What is the number of lines in the following data that contain "프래그먼트"? Answer with the number alone.

(Source records)
▶
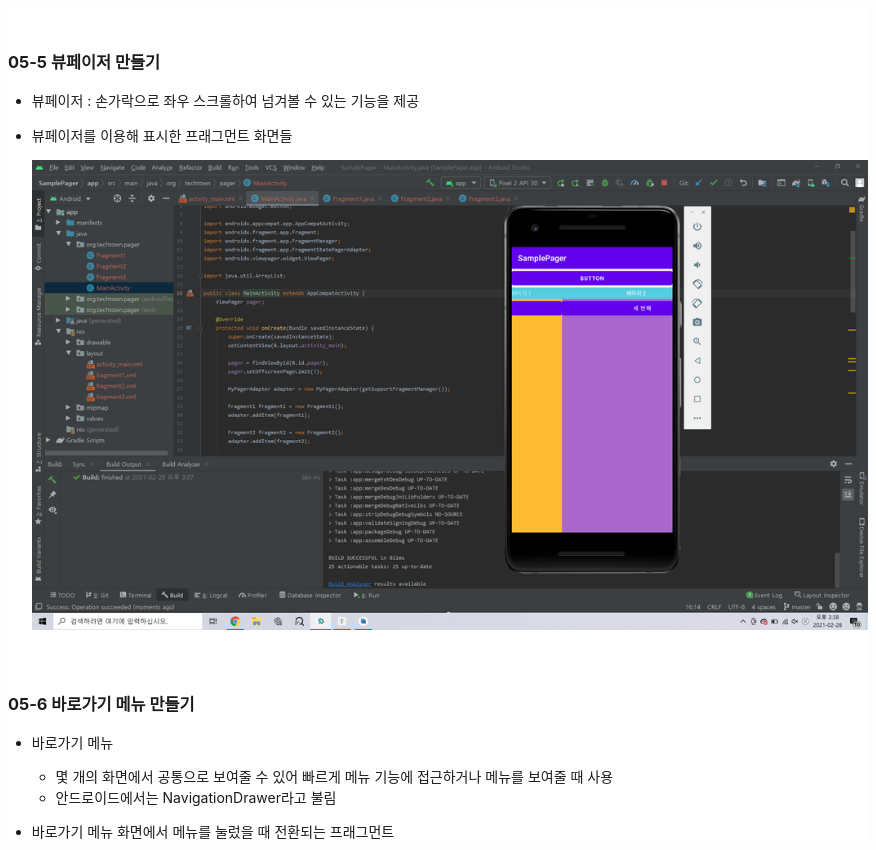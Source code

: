 
<br>

### 05-5 뷰페이저 만들기

* 뷰페이저 : 손가락으로 좌우 스크롤하여 넘겨볼 수 있는 기능을 제공

* 뷰페이저를 이용해 표시한 프래그먼트 화면들

  ![chap02-5/image08](https://github.com/hyunmin0317/AndroidProgramming/blob/master/chap02/github/image/section5/image08.png?raw=true)


<br>

### 05-6 바로가기 메뉴 만들기

* 바로가기 메뉴
  * 몇 개의 화면에서 공통으로 보여줄 수 있어 빠르게 메뉴 기능에 접근하거나 메뉴를 보여줄 때 사용
  * 안드로이드에서는 NavigationDrawer라고 불림
  
* 바로가기 메뉴 화면에서 메뉴를 눌렀을 때 전환되는 프래그먼트
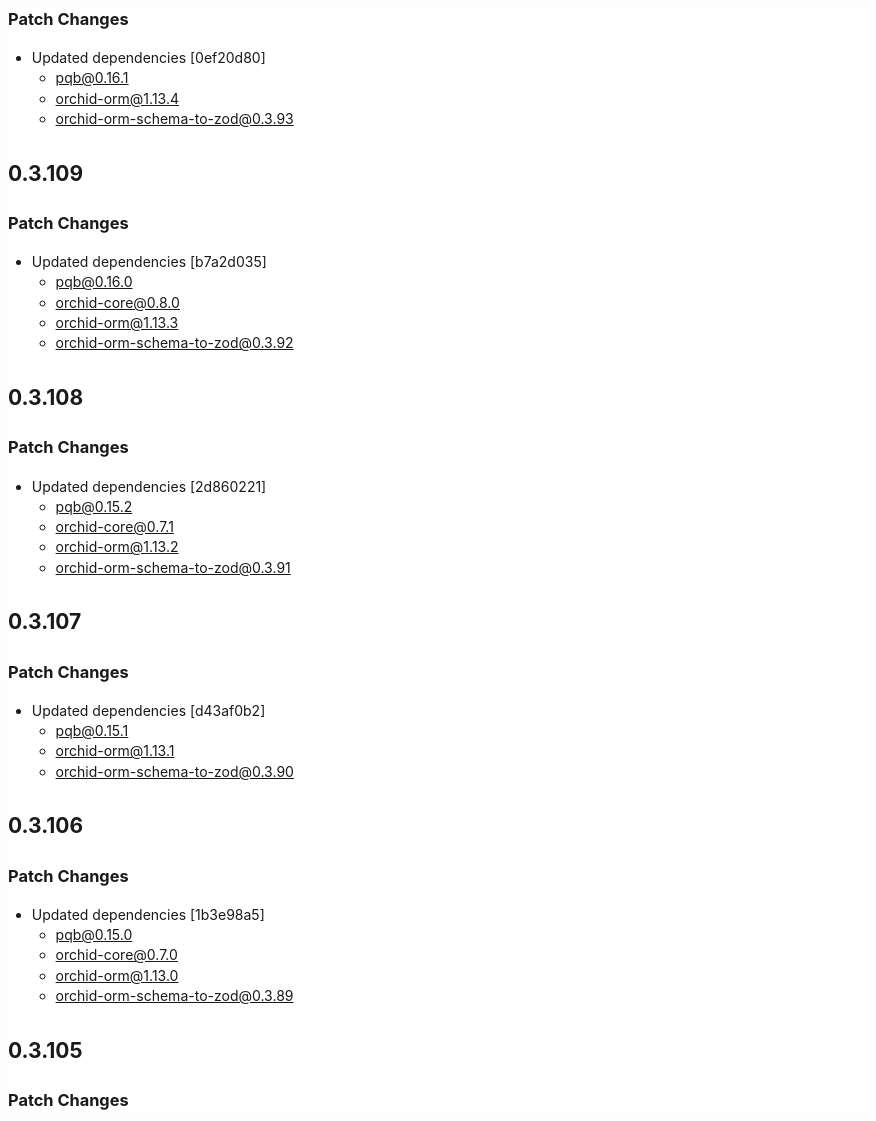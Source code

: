 ### Patch Changes

- Updated dependencies [0ef20d80]
  - pqb@0.16.1
  - orchid-orm@1.13.4
  - orchid-orm-schema-to-zod@0.3.93

## 0.3.109

### Patch Changes

- Updated dependencies [b7a2d035]
  - pqb@0.16.0
  - orchid-core@0.8.0
  - orchid-orm@1.13.3
  - orchid-orm-schema-to-zod@0.3.92

## 0.3.108

### Patch Changes

- Updated dependencies [2d860221]
  - pqb@0.15.2
  - orchid-core@0.7.1
  - orchid-orm@1.13.2
  - orchid-orm-schema-to-zod@0.3.91

## 0.3.107

### Patch Changes

- Updated dependencies [d43af0b2]
  - pqb@0.15.1
  - orchid-orm@1.13.1
  - orchid-orm-schema-to-zod@0.3.90

## 0.3.106

### Patch Changes

- Updated dependencies [1b3e98a5]
  - pqb@0.15.0
  - orchid-core@0.7.0
  - orchid-orm@1.13.0
  - orchid-orm-schema-to-zod@0.3.89

## 0.3.105

### Patch Changes
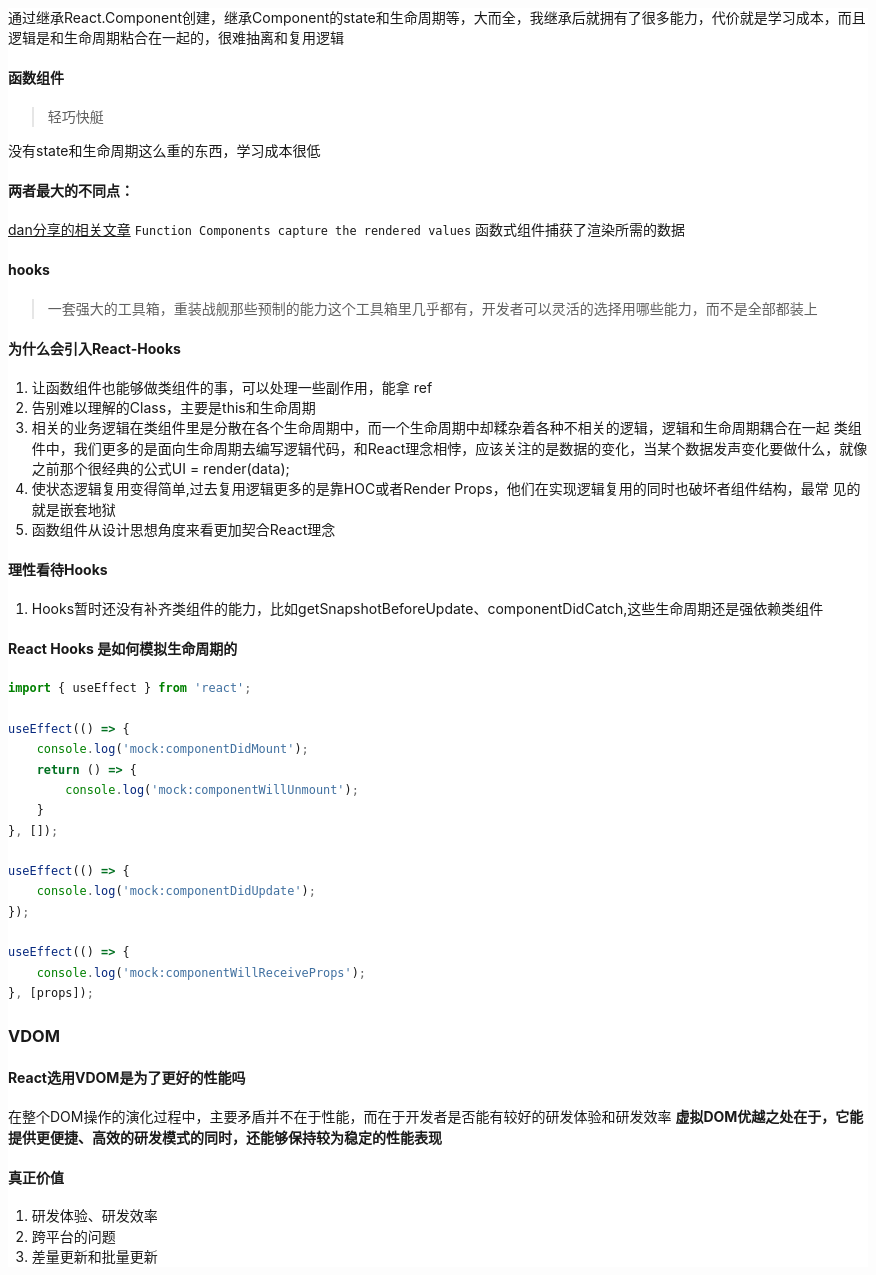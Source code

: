 通过继承React.Component创建，继承Component的state和生命周期等，大而全，我继承后就拥有了很多能力，代价就是学习成本，而且逻辑是和生命周期粘合在一起的，很难抽离和复用逻辑

#### 函数组件
> 轻巧快艇

没有state和生命周期这么重的东西，学习成本很低

#### 两者最大的不同点：
[dan分享的相关文章](https://overreacted.io/zh-hans/how-are-function-components-different-from-classes/)
`Function Components capture the rendered values`
函数式组件捕获了渲染所需的数据

#### hooks
> 一套强大的工具箱，重装战舰那些预制的能力这个工具箱里几乎都有，开发者可以灵活的选择用哪些能力，而不是全部都装上

#### 为什么会引入React-Hooks
1. 让函数组件也能够做类组件的事，可以处理一些副作用，能拿 ref
2. 告别难以理解的Class，主要是this和生命周期
3. 相关的业务逻辑在类组件里是分散在各个生命周期中，而一个生命周期中却糅杂着各种不相关的逻辑，逻辑和生命周期耦合在一起
    类组件中，我们更多的是面向生命周期去编写逻辑代码，和React理念相悖，应该关注的是数据的变化，当某个数据发声变化要做什么，就像之前那个很经典的公式UI = render(data);
4. 使状态逻辑复用变得简单,过去复用逻辑更多的是靠HOC或者Render Props，他们在实现逻辑复用的同时也破坏者组件结构，最常 见的就是嵌套地狱
5. 函数组件从设计思想角度来看更加契合React理念

#### 理性看待Hooks
1. Hooks暂时还没有补齐类组件的能力，比如getSnapshotBeforeUpdate、componentDidCatch,这些生命周期还是强依赖类组件

#### React Hooks 是如何模拟生命周期的
```js
import { useEffect } from 'react';

useEffect(() => {
    console.log('mock:componentDidMount');
    return () => {
        console.log('mock:componentWillUnmount');
    }
}, []);

useEffect(() => {
    console.log('mock:componentDidUpdate');
});

useEffect(() => {
    console.log('mock:componentWillReceiveProps');
}, [props]);
```

### VDOM
#### React选用VDOM是为了更好的性能吗
在整个DOM操作的演化过程中，主要矛盾并不在于性能，而在于开发者是否能有较好的研发体验和研发效率
**虚拟DOM优越之处在于，它能提供更便捷、高效的研发模式的同时，还能够保持较为稳定的性能表现**

#### 真正价值
1. 研发体验、研发效率
2. 跨平台的问题
3. 差量更新和批量更新
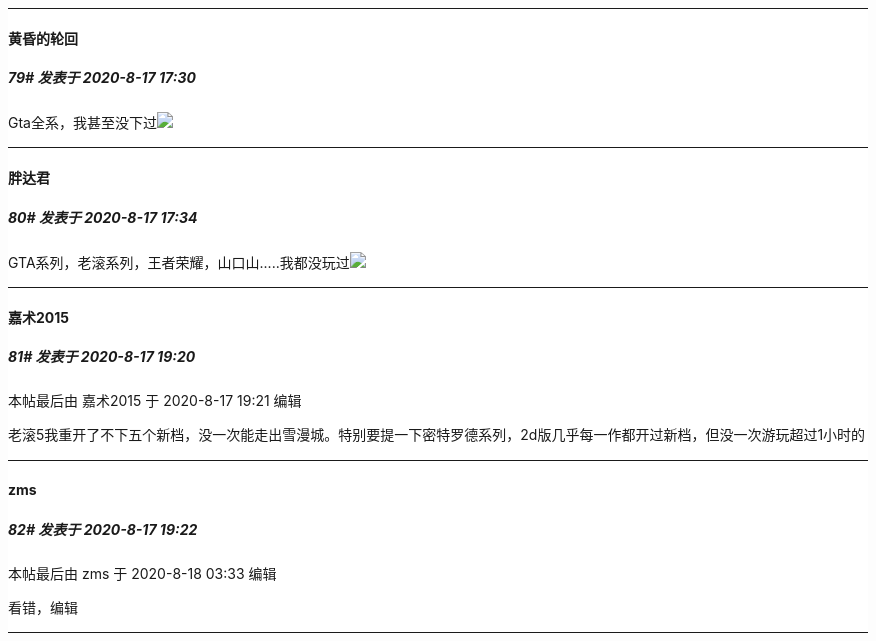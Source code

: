 -----

####  黄昏的轮回  
##### 79#       发表于 2020-8-17 17:30




Gta全系，我甚至没下过<img src="https://static.saraba1st.com/image/smiley/face2017/068.png" referrerpolicy="no-referrer">







-----

####  胖达君  
##### 80#       发表于 2020-8-17 17:34




GTA系列，老滚系列，王者荣耀，山口山.....我都没玩过<img src="https://static.saraba1st.com/image/smiley/face2017/067.png" referrerpolicy="no-referrer">







-----

####  嘉术2015  
##### 81#       发表于 2020-8-17 19:20



 本帖最后由 嘉术2015 于 2020-8-17 19:21 编辑 

老滚5我重开了不下五个新档，没一次能走出雪漫城。特别要提一下密特罗德系列，2d版几乎每一作都开过新档，但没一次游玩超过1小时的







-----

####  zms  
##### 82#       发表于 2020-8-17 19:22



 本帖最后由 zms 于 2020-8-18 03:33 编辑 

看错，编辑







-----
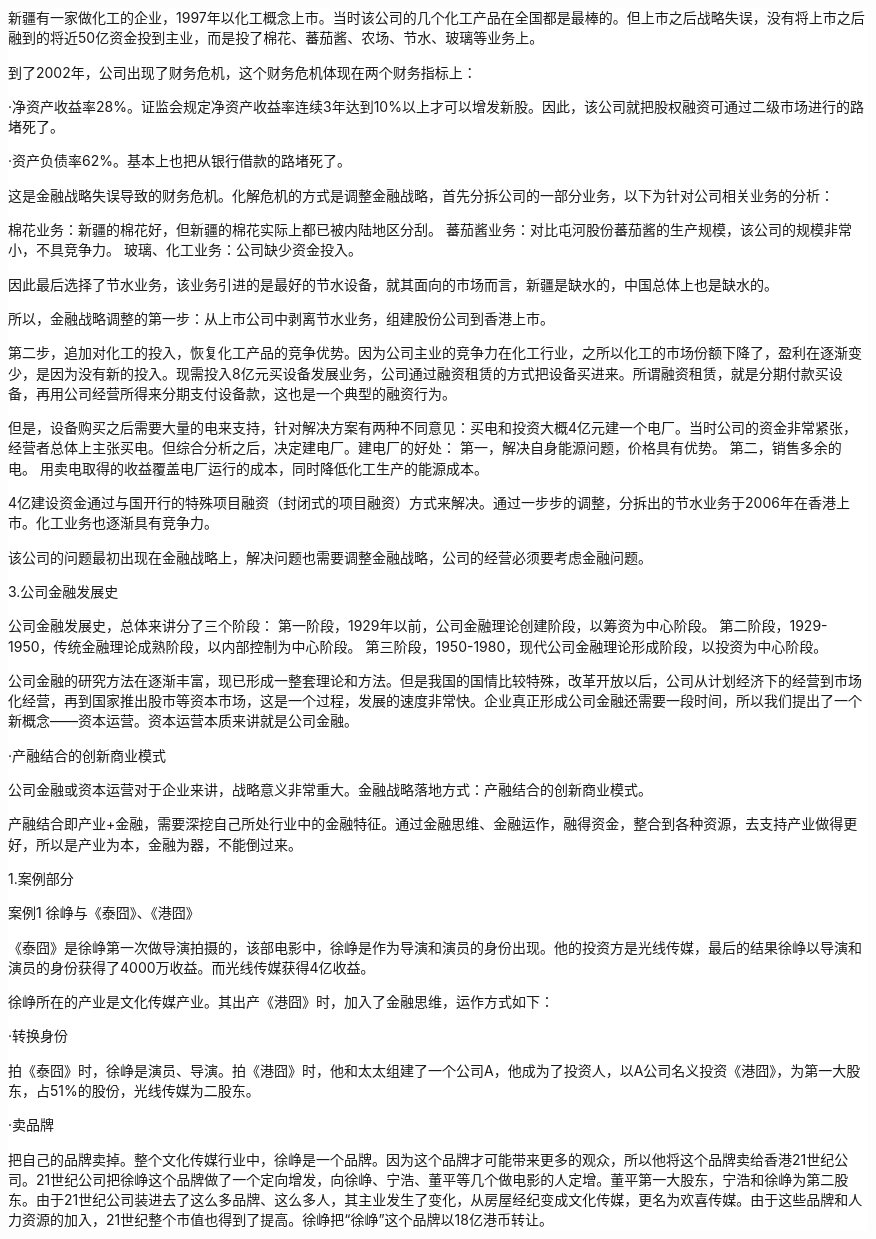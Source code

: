 新疆有一家做化工的企业，1997年以化工概念上市。当时该公司的几个化工产品在全国都是最棒的。但上市之后战略失误，没有将上市之后融到的将近50亿资金投到主业，而是投了棉花、蕃茄酱、农场、节水、玻璃等业务上。

到了2002年，公司出现了财务危机，这个财务危机体现在两个财务指标上：

·净资产收益率28%。证监会规定净资产收益率连续3年达到10%以上才可以增发新股。因此，该公司就把股权融资可通过二级市场进行的路堵死了。

·资产负债率62%。基本上也把从银行借款的路堵死了。

这是金融战略失误导致的财务危机。化解危机的方式是调整金融战略，首先分拆公司的一部分业务，以下为针对公司相关业务的分析：

棉花业务：新疆的棉花好，但新疆的棉花实际上都已被内陆地区分刮。
蕃茄酱业务：对比屯河股份蕃茄酱的生产规模，该公司的规模非常小，不具竞争力。
玻璃、化工业务：公司缺少资金投入。

因此最后选择了节水业务，该业务引进的是最好的节水设备，就其面向的市场而言，新疆是缺水的，中国总体上也是缺水的。

所以，金融战略调整的第一步：从上市公司中剥离节水业务，组建股份公司到香港上市。

第二步，追加对化工的投入，恢复化工产品的竞争优势。因为公司主业的竞争力在化工行业，之所以化工的市场份额下降了，盈利在逐渐变少，是因为没有新的投入。现需投入8亿元买设备发展业务，公司通过融资租赁的方式把设备买进来。所谓融资租赁，就是分期付款买设备，再用公司经营所得来分期支付设备款，这也是一个典型的融资行为。

但是，设备购买之后需要大量的电来支持，针对解决方案有两种不同意见：买电和投资大概4亿元建一个电厂。当时公司的资金非常紧张，经营者总体上主张买电。但综合分析之后，决定建电厂。建电厂的好处：
第一，解决自身能源问题，价格具有优势。
第二，销售多余的电。
用卖电取得的收益覆盖电厂运行的成本，同时降低化工生产的能源成本。

4亿建设资金通过与国开行的特殊项目融资（封闭式的项目融资）方式来解决。通过一步步的调整，分拆出的节水业务于2006年在香港上市。化工业务也逐渐具有竞争力。

该公司的问题最初出现在金融战略上，解决问题也需要调整金融战略，公司的经营必须要考虑金融问题。

3.公司金融发展史

公司金融发展史，总体来讲分了三个阶段：
第一阶段，1929年以前，公司金融理论创建阶段，以筹资为中心阶段。
第二阶段，1929-1950，传统金融理论成熟阶段，以内部控制为中心阶段。
第三阶段，1950-1980，现代公司金融理论形成阶段，以投资为中心阶段。

公司金融的研究方法在逐渐丰富，现已形成一整套理论和方法。但是我国的国情比较特殊，改革开放以后，公司从计划经济下的经营到市场化经营，再到国家推出股市等资本市场，这是一个过程，发展的速度非常快。企业真正形成公司金融还需要一段时间，所以我们提出了一个新概念——资本运营。资本运营本质来讲就是公司金融。

·产融结合的创新商业模式

公司金融或资本运营对于企业来讲，战略意义非常重大。金融战略落地方式：产融结合的创新商业模式。

产融结合即产业+金融，需要深挖自己所处行业中的金融特征。通过金融思维、金融运作，融得资金，整合到各种资源，去支持产业做得更好，所以是产业为本，金融为器，不能倒过来。

1.案例部分

案例1 徐峥与《泰囧》、《港囧》

《泰囧》是徐峥第一次做导演拍摄的，该部电影中，徐峥是作为导演和演员的身份出现。他的投资方是光线传媒，最后的结果徐峥以导演和演员的身份获得了4000万收益。而光线传媒获得4亿收益。

徐峥所在的产业是文化传媒产业。其出产《港囧》时，加入了金融思维，运作方式如下：

·转换身份

拍《泰囧》时，徐峥是演员、导演。拍《港囧》时，他和太太组建了一个公司A，他成为了投资人，以A公司名义投资《港囧》，为第一大股东，占51%的股份，光线传媒为二股东。

·卖品牌

把自己的品牌卖掉。整个文化传媒行业中，徐峥是一个品牌。因为这个品牌才可能带来更多的观众，所以他将这个品牌卖给香港21世纪公司。21世纪公司把徐峥这个品牌做了一个定向增发，向徐峥、宁浩、董平等几个做电影的人定增。董平第一大股东，宁浩和徐峥为第二股东。由于21世纪公司装进去了这么多品牌、这么多人，其主业发生了变化，从房屋经纪变成文化传媒，更名为欢喜传媒。由于这些品牌和人力资源的加入，21世纪整个市值也得到了提高。徐峥把“徐峥”这个品牌以18亿港币转让。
◀
EXERCISE SOLUTION. 2